For Immediate Release
November 5, 2025
Contact:
- Donna Birkholz, Executive Director, Powder River Basin Resource Council, (307) 672-5809
- Erik Molvar, Executive Director, Western Watersheds Project, (307) 399-7910
- Sarah Stellberg, Staff Attorney, Advocates for the West, (208) 801-7520
Community groups file court action to protect resources, public involvement in massive Wyoming drilling project
WASHINGTON, D.C. – Conservation groups are challenging an attempt by the Bureau of Land Management (BLM) to sidestep a 2024 court order halting the Converse County Oil & Gas Project in the southern Powder River Basin of Wyoming and unlawfully expedite development of new wells. Today Powder River Basin Resource Council and Western Watersheds Project, represented by attorneys from Advocates for the West, filed a supplemental complaint in their lawsuit challenging the massive 5,000-well project.
Despite the court’s September 2024 ruling blocking approval of additional drilling permits that relied on flawed groundwater modeling, this August, BLM again began approving drilling permits in the Converse County Project area. BLM approved these permits with minimal environmental review and no public process. It also continued to rely on a flawed groundwater analysis, and repeated other legal errors at issue in conservation groups’ initial lawsuit.
The Delaware-sized project, approved under the first Trump administration, is projected to have a major impact on air quality locally and regionally. The massive industrial project will also create irreversible negative impacts to wildlife through special exemptions from traditional habitat protection measures. Overall, the project threatens the survival of sage grouse and birds of prey throughout the project area.
“This action is crucial to ensure that our community’s precious groundwater is protected. The first challenged oil and gas project was paused due to a dangerously inaccurate groundwater analysis,” said Donna Birkholz, Powder River Basin Resource Council Executive Director. “The federal government’s actions to now sidestep public process and cut corners in environmental analyses does a disservice to the community members who rely on this water for their livelihoods and health.”
In September 2024, a federal district court ruled that the BLM’s approval of the Converse County Oil & Gas Project was illegal because the agency’s groundwater modeling contained a major error and grossly underestimated the depletion of groundwater by the massive oil and gas project. In June 2025, the BLM issued a new groundwater analysis purporting to fix the error found by the court, but doubling down on other flawed assumptions that underestimated the project’s groundwater usage.

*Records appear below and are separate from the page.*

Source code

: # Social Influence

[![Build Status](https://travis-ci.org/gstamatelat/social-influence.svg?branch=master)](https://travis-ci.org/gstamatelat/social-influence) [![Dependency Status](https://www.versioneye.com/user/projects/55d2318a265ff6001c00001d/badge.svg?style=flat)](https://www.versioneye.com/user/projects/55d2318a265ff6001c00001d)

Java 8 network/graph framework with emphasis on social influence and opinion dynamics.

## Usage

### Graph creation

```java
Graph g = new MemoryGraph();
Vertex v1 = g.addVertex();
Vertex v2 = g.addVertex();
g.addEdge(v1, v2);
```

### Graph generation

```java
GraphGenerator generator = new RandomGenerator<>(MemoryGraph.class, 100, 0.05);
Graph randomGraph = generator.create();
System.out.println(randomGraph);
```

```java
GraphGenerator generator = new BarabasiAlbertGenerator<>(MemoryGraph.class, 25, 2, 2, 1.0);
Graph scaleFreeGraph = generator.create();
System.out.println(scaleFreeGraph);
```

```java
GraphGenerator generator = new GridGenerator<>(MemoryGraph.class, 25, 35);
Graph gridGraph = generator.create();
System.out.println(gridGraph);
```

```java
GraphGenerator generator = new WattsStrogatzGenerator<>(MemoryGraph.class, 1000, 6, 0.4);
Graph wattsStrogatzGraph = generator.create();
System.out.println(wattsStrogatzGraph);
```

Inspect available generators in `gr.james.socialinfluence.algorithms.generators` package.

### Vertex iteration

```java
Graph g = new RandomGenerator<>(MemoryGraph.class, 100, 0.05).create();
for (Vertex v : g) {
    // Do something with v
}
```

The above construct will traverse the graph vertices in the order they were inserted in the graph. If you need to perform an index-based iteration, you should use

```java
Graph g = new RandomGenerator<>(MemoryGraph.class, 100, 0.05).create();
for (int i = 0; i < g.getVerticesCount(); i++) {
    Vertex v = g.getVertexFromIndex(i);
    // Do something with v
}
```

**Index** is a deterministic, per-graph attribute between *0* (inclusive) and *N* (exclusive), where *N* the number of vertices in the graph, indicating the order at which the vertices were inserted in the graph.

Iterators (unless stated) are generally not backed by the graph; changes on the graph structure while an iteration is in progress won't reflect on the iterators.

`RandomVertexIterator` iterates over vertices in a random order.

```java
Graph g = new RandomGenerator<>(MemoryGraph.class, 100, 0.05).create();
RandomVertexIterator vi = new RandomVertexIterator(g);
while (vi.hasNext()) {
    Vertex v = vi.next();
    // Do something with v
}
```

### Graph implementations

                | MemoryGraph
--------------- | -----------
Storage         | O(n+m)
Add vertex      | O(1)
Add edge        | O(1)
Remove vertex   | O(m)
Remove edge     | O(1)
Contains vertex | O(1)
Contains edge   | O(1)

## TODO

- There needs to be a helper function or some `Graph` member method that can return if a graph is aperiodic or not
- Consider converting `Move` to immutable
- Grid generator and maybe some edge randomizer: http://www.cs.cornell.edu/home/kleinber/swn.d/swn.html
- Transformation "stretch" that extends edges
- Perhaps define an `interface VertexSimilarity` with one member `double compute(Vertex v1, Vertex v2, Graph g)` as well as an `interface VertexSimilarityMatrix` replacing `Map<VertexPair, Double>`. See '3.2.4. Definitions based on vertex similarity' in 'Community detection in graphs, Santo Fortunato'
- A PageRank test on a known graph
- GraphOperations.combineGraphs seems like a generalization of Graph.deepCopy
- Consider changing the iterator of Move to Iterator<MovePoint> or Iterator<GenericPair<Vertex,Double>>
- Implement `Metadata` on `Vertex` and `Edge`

Now, BLM is trying to sidestep federal environmental laws by unlawfully segmenting its environmental review obligations into piecemeal, bare-bones analyses. This means that its new drilling permit approvals fail to take any meaningful look at the cumulative effect of oil and gas drilling in this area, despite the interrelated nature of the activities and their environmental effects on wildlife, air quality, groundwater, the viewshed, and the community.
“The federal government is supposed to be in a shutdown, yet the Trump administration has been quietly approving hundreds of drilling permits – for a project already halted by court order – without any opportunity for public input,” said Erik Molvar, a wildlife biologist and Executive Director with Western Watersheds Project. “This drilling will fragment sage grouse habitats, disturb nesting birds of prey, and generally industrialize the grassland ecosystems of eastern Wyoming. It’s a sneak attack by Big Oil, involving federally-owned minerals that are supposed to be managed for the public’s interests, advanced by this administration.”
A key claim in the lawsuit challenges the Bureau of Land Management’s refusal to regulate “Fee/Fee/Fed” wells in the project area, which are wells that drill directionally into federal minerals from adjacent non-federal lands. This illegal BLM practice allows fossil fuel companies to extract publicly-owned minerals without common-sense environmental protections. The Converse County Project consists predominantly of Fee/Fee/Fed wells.
“Oil and gas drilling in this area has already had major impacts on air and water quality for local communities and has further threatened sensitive wildlife like sage grouse,” said Sarah Stellberg, Staff Attorney at Advocates for the West, who is representing the conservation groups. “By plowing ahead with the project despite an unresolved court order halting new drilling permits, the BLM is rubbing salt in the wounds of the communities and species negatively impacted by this behemoth industrial development.”
In addition to groundwater and wildlife impacts, BLM’s own analysis projected that the Converse County Project will drive regional air quality to unhealthy levels and impair visibility in National Parks in surrounding states. However, the agency unlawfully claims that it does not have authority to require air quality mitigation measures.
“BLM has the opportunity to require stronger mitigation to reduce the harmful impacts from oil and gas drilling to communities and ecosystems,” said Hannah Goldblatt, Staff Attorney at Advocates for the West. “Instead, it is doubling down on a minimal environmental review process with no public input.”
In September 2022, Western Watersheds Project and Powder River Basin Resource Council joined forces to launch the initial legal challenge, represented by attorneys from Advocates for the West. The lands affected are the traditional homeland of the Lakota (Sioux), Tsis tsis’tas (Cheyenne), and Apsàalooke (Crow) peoples.